L’altro ramo, che fa capo a Lorenzo, detto anche lui “il Vecchio”, vivrà appartato, senza interferire con le vicende politiche dei più illustri congiunti: anzi, quando questi saranno scacciati da Firenze, i rappresentanti di questo secondo ramo si schiereranno dalla parte della rinata repubblica, meritando così l’appellativo di “Popolani”: proprio dal ramo dei Popolani, per un singolare caso del destino, nascerà però la stirpe dei Granduchi di Toscana, attraverso il matrimonio di Giovanni “il Popolano” con Caterina Riario Sforza, ed il loro figlio Giovanni, detto “dalle Bande Nere”, padre del primo Granduca, Cosimo I.
A Cosimo “il Vecchio” si deve, come detto, il radicale cambiamento nell’atteggiamento della famiglia nei confronti della politica; abbandonato il prudente riserbo, sempre raccomandato dal padre, Cosimo sarà portato, o anche costretto, dalle drammatiche vicende che narreremo, a gettarsi in pieno nelle vicende politiche della città, assumendone il controllo che poi lascerà ai discendenti.
Cosimo era nato nel 1389 nel giorno dei Santi Cosma e Damiano e da questa coincidenza può derivare il suo nome; educato ad una raffinata cultura umanistica presso il monastero dei Camaldolesi, conosceva lingue antiche e moderne, latino, arabo, greco, francese, ed aveva maturato una robusta esperienza in campo finanziario e politico; aveva ricoperto incarichi importanti come ambasciatore a Milano, Venezia, Roma , aveva vissuto da vicino la drammatica vicenda a Basilea dell’antipapa Giovanni XXIII, era stato responsabile di filiale a Ginevra e Costanza, era quindi, alla morte del padre, al culmine della maturità avendo accumulato un’esperienza vasta e completa in tutti i campi.
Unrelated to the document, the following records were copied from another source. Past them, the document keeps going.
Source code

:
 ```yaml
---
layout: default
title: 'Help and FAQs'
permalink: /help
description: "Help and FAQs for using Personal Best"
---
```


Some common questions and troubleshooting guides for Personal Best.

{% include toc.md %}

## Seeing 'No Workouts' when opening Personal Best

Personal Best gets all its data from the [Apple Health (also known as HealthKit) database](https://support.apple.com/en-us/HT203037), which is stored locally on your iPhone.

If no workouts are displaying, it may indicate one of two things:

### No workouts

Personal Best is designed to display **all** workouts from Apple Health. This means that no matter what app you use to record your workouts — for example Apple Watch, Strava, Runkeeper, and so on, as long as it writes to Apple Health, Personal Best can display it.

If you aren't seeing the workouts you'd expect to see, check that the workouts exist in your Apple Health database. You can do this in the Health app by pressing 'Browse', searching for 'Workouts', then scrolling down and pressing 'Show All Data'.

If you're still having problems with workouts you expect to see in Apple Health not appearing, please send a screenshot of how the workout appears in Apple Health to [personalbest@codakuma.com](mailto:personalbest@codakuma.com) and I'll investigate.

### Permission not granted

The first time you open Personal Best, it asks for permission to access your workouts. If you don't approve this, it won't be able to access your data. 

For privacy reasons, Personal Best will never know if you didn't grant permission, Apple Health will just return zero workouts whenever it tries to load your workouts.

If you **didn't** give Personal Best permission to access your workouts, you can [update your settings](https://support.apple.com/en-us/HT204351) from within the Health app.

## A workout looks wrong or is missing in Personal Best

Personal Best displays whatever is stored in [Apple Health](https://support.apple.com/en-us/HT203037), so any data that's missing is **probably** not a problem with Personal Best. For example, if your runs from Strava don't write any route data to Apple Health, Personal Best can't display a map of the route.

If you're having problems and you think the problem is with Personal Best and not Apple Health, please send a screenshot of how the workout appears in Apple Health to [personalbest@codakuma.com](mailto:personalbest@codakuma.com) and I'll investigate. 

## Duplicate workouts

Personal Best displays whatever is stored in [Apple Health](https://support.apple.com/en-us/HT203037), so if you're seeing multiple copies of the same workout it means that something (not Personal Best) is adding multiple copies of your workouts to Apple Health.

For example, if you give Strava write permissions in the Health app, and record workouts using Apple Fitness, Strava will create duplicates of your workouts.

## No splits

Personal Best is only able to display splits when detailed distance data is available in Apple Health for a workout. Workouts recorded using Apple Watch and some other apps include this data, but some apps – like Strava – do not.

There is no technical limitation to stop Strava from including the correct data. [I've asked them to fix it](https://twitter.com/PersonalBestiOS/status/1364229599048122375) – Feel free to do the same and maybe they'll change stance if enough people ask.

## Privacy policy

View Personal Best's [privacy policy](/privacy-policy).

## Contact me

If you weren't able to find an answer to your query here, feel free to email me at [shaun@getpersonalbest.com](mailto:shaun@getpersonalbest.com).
Aveva poi sposato, ancora giovane, la discendente di una grande famiglia fiorentina, Contessina dei Bardi. I Bardi erano stati una delle principali e più ricche famiglie fiorentine nella prima metà del trecento, gestivano una banca di primaria importanza a Firenze; uno dei loro antenati aveva sposato Beatrice Portinari, la “Beatrice” dantesca! La cappella Bardi in Santa Croce, affrescata da Giotto, testimonia della grandezza e della munificenza di questa famiglia.
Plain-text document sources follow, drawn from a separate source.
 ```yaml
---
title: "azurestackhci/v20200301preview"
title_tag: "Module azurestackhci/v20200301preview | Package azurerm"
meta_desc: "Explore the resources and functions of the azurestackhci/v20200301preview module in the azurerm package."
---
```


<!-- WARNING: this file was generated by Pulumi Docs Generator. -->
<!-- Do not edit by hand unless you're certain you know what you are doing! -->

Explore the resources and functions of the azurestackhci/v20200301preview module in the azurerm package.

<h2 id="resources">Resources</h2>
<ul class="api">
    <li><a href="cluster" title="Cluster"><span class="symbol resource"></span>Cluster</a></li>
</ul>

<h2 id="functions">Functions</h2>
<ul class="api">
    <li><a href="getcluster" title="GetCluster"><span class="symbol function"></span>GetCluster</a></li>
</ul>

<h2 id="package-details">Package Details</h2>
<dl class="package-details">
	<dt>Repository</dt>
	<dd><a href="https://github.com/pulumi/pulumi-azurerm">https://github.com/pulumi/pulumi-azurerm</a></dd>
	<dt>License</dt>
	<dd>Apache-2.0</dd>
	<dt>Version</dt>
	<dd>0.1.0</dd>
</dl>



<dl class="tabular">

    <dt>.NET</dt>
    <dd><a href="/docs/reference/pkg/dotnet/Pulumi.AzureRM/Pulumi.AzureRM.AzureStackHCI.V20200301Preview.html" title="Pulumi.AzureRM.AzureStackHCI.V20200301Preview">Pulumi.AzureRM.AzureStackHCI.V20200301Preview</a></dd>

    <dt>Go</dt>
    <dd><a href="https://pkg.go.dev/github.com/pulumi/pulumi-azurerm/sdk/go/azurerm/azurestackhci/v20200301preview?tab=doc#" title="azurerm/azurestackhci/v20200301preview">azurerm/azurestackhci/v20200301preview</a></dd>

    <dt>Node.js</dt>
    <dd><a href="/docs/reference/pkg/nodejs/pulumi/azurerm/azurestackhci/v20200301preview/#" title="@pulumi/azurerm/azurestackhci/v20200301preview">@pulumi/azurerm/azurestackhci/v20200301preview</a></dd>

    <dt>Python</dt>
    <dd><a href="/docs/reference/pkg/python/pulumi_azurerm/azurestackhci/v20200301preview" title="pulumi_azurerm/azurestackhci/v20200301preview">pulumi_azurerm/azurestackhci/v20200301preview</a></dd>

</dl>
Assieme ai Peruzzi, i Bardi si erano però lanciati in una serie di spregiudicate operazioni finanziarie in tutta Europa, lasciandosi coinvolgere nelle convulse vicende politiche in atto: la banca aveva finanziato non solo il re inglese Edoardo III nella Guerra dei Cento Anni con somme assai ingenti, ma anche i suoi avversari francesi, oltre al Re di Napoli: quando i contraenti non erano stati in grado, contemporaneamente, di far fronte ai propri impegni la banca era fallita (1345), per una cifra pari a un milione e mezzo di fiorini, più di quattro tonnellate d’oro (“ci si sarebbe acquistato un regno”, commenta il Villani), trascinando nel baratro le fortune di tante famiglie fiorentine.
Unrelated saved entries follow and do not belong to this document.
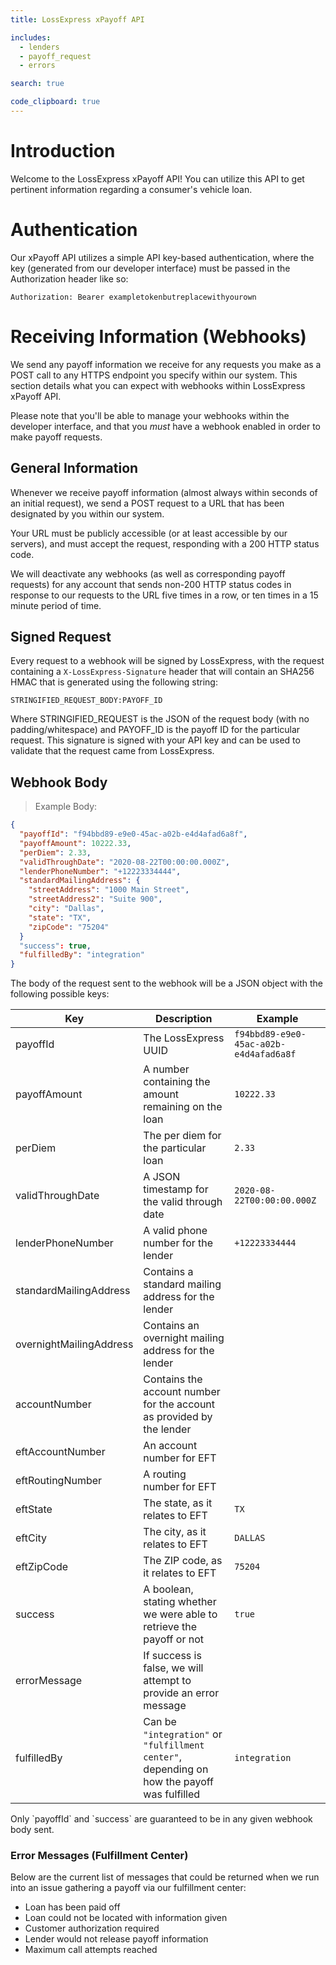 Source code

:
 ```yaml
---
title: LossExpress xPayoff API

includes:
  - lenders
  - payoff_request
  - errors

search: true

code_clipboard: true
---
```


# Introduction

Welcome to the LossExpress xPayoff API! You can utilize this API to get pertinent information regarding a consumer's vehicle loan.

# Authentication

Our xPayoff API utilizes a simple API key-based authentication, where the key (generated from our developer interface) must be passed in the Authorization header like so:

`Authorization: Bearer exampletokenbutreplacewithyourown`

# Receiving Information (Webhooks)

We send any payoff information we receive for any requests you make as a POST call to any HTTPS endpoint you specify within our system. This section details what you can expect with webhooks within LossExpress xPayoff API.

Please note that you'll be able to manage your webhooks within the developer interface, and that you _must_ have a webhook enabled in order to make payoff requests.

## General Information

Whenever we receive payoff information (almost always within seconds of an initial request), we send a POST request to a URL that has been designated by you within our system.

Your URL must be publicly accessible (or at least accessible by our servers), and must accept the request, responding with a 200 HTTP status code.

We will deactivate any webhooks (as well as corresponding payoff requests) for any account that sends non-200 HTTP status codes in response to our requests to the URL five times in a row, or ten times in a 15 minute period of time.

## Signed Request

Every request to a webhook will be signed by LossExpress, with the request containing a `X-LossExpress-Signature` header that will contain an SHA256 HMAC that is generated using the following string:

`STRINGIFIED_REQUEST_BODY:PAYOFF_ID`

Where STRINGIFIED_REQUEST is the JSON of the request body (with no padding/whitespace) and PAYOFF_ID is the payoff ID for the particular request. This signature is signed with your API key and can be used to validate that the request came from LossExpress.

## Webhook Body

> Example Body:

```json
{
  "payoffId": "f94bbd89-e9e0-45ac-a02b-e4d4afad6a8f",
  "payoffAmount": 10222.33,
  "perDiem": 2.33,
  "validThroughDate": "2020-08-22T00:00:00.000Z",
  "lenderPhoneNumber": "+12223334444",
  "standardMailingAddress": {
    "streetAddress": "1000 Main Street",
    "streetAddress2": "Suite 900",
    "city": "Dallas",
    "state": "TX",
    "zipCode": "75204"
  }
  "success": true,
  "fulfilledBy": "integration"
}
```

The body of the request sent to the webhook will be a JSON object with the following possible keys:

| Key                     | Description                                                                                 | Example                                |
| ----------------------- | ------------------------------------------------------------------------------------------- | -------------------------------------- |
| payoffId                | The LossExpress UUID                                                                        | `f94bbd89-e9e0-45ac-a02b-e4d4afad6a8f` |
| payoffAmount            | A number containing the amount remaining on the loan                                        | `10222.33`                             |
| perDiem                 | The per diem for the particular loan                                                        | `2.33`                                 |
| validThroughDate        | A JSON timestamp for the valid through date                                                 | `2020-08-22T00:00:00.000Z`             |
| lenderPhoneNumber       | A valid phone number for the lender                                                         | `+12223334444`                         |
| standardMailingAddress  | Contains a standard mailing address for the lender                                          |
| overnightMailingAddress | Contains an overnight mailing address for the lender                                        |
| accountNumber           | Contains the account number for the account as provided by the lender                       |
| eftAccountNumber        | An account number for EFT                                                                   |
| eftRoutingNumber        | A routing number for EFT                                                                    |
| eftState                | The state, as it relates to EFT                                                             | `TX`                                   |
| eftCity                 | The city, as it relates to EFT                                                              | `DALLAS`                               |
| eftZipCode              | The ZIP code, as it relates to EFT                                                          | `75204`                                |
| success                 | A boolean, stating whether we were able to retrieve the payoff or not                       | `true`                                 |
| errorMessage            | If success is false, we will attempt to provide an error message                            |
| fulfilledBy             | Can be `"integration"` or `"fulfillment center"`, depending on how the payoff was fulfilled | `integration`                          |

<aside class="notice">
  Only `payoffId` and `success` are guaranteed to be in any given webhook body sent.
</aside>

### Error Messages (Fulfillment Center)

Below are the current list of messages that could be returned when we run into an issue gathering a payoff via our fulfillment center:

- Loan has been paid off
- Loan could not be located with information given
- Customer authorization required
- Lender would not release payoff information
- Maximum call attempts reached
I Bardi non si erano più riavuti da questo rovescio, al punto che, per aiutare i parenti acquisiti, Cosimo era arrivato ad acquistare da loro Palazzo Bardi, in cui abiterà per alcuni anni insieme alla famiglia: già due anni dopo la morte del padre, però, Cosimo, abbandonata la saggia modestia che aveva caratterizzato Giovanni, ritenne che l’importanza ed il rango ormai raggiunto dalle attività dei Medici esigessero una sistemazione diversa; diede quindi mano al progetto cui pensava da tempo, la costruzione di un nuovo palazzo che potesse ospitare adeguatamente tutta la famiglia.
Aveva acquistato un terreno in Via Larga, una posizione eccellente, vicina al centro ed alla chiesa di San Lorenzo, ed aveva consultato i maggiori architetti dell’epoca, tra cui, in primis, Brunelleschi, già legato ai Medici da precedenti commesse; il progetto del Brunelleschi gli era parso eccessivo e si era quindi rivolto, su suggerimento dell’amico Donatello, ad un architetto più giovane e meno conosciuto, il Michelozzo, che diventerà poi il suo architetto di fiducia. Malgrado questo scrupolo e malgrado la severa sobrietà del progetto del Michelozzo, che vedremo, proprio la costruzione di questo palazzo sarà l’origine delle sventure che si abbatterono su Cosimo e su casa Medici.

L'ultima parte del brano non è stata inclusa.